- _Problem description_
Copy out all the lines of the data that hold the word "Exception".

┌──

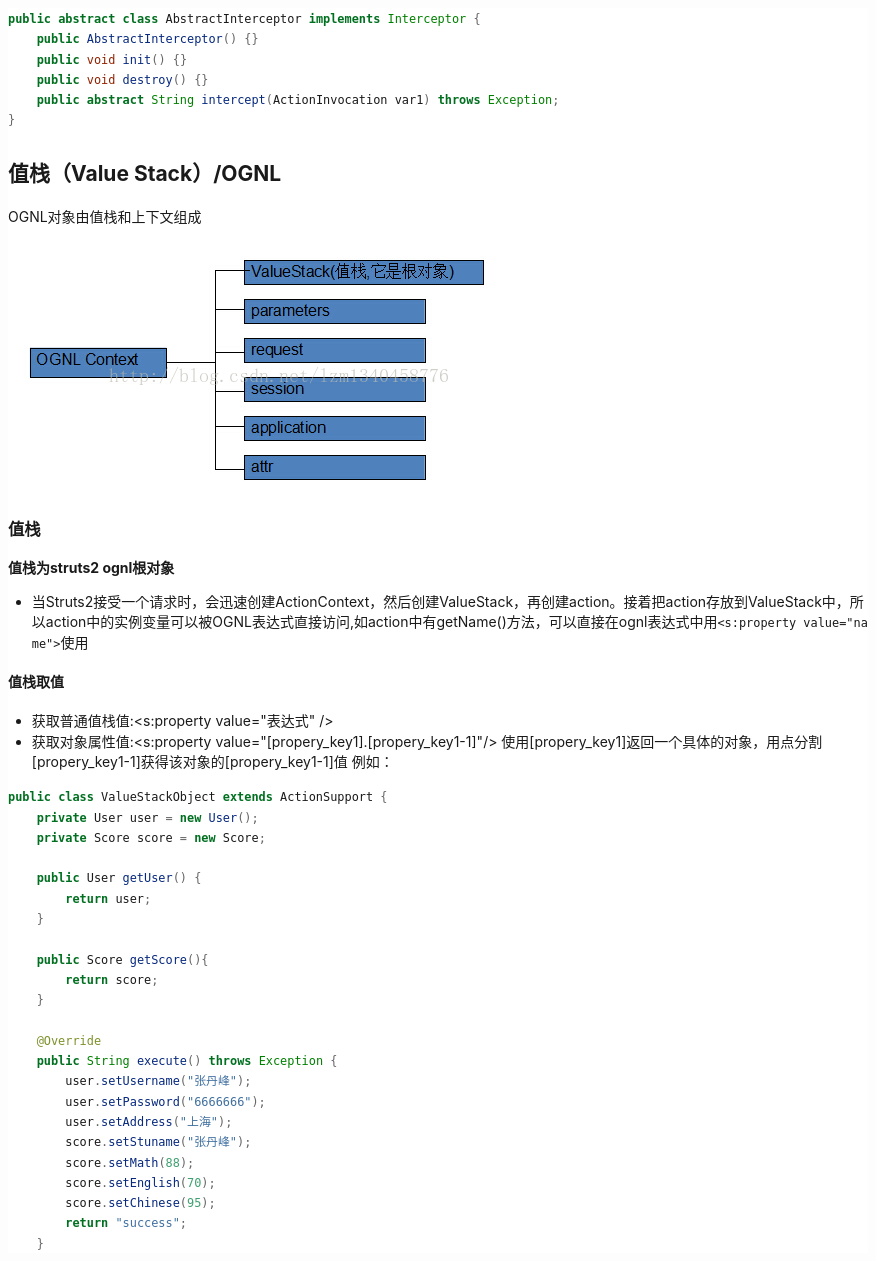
 ```java
public abstract class AbstractInterceptor implements Interceptor {
    public AbstractInterceptor() {}
    public void init() {}
    public void destroy() {}
    public abstract String intercept(ActionInvocation var1) throws Exception;
}
```

## 值栈（Value Stack）/OGNL

OGNL对象由值栈和上下文组成

![ognl.jpg](image/ognl.jpg)

### 值栈

**值栈为struts2 ognl根对象**

+ 当Struts2接受一个请求时，会迅速创建ActionContext，然后创建ValueStack，再创建action。接着把action存放到ValueStack中，所以action中的实例变量可以被OGNL表达式直接访问,如action中有getName()方法，可以直接在ognl表达式中用`<s:property value="name">`使用

#### 值栈取值

+ 获取普通值栈值:<s:property value="表达式" />
+ 获取对象属性值:<s:property value="[propery_key1].[propery_key1-1]"/>
使用[propery_key1]返回一个具体的对象，用点分割[propery_key1-1]获得该对象的[propery_key1-1]值
例如：

```java
public class ValueStackObject extends ActionSupport {
    private User user = new User();
    private Score score = new Score;

    public User getUser() {
        return user;
    }

    public Score getScore(){
        return score;
    }

    @Override
    public String execute() throws Exception {
        user.setUsername("张丹峰");
        user.setPassword("6666666");
        user.setAddress("上海");
        score.setStuname("张丹峰");
        score.setMath(88);
        score.setEnglish(70);
        score.setChinese(95);
        return "success";
    }
```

└──

- _Response_
    public abstract String intercept(ActionInvocation var1) throws Exception;
    public String execute() throws Exception {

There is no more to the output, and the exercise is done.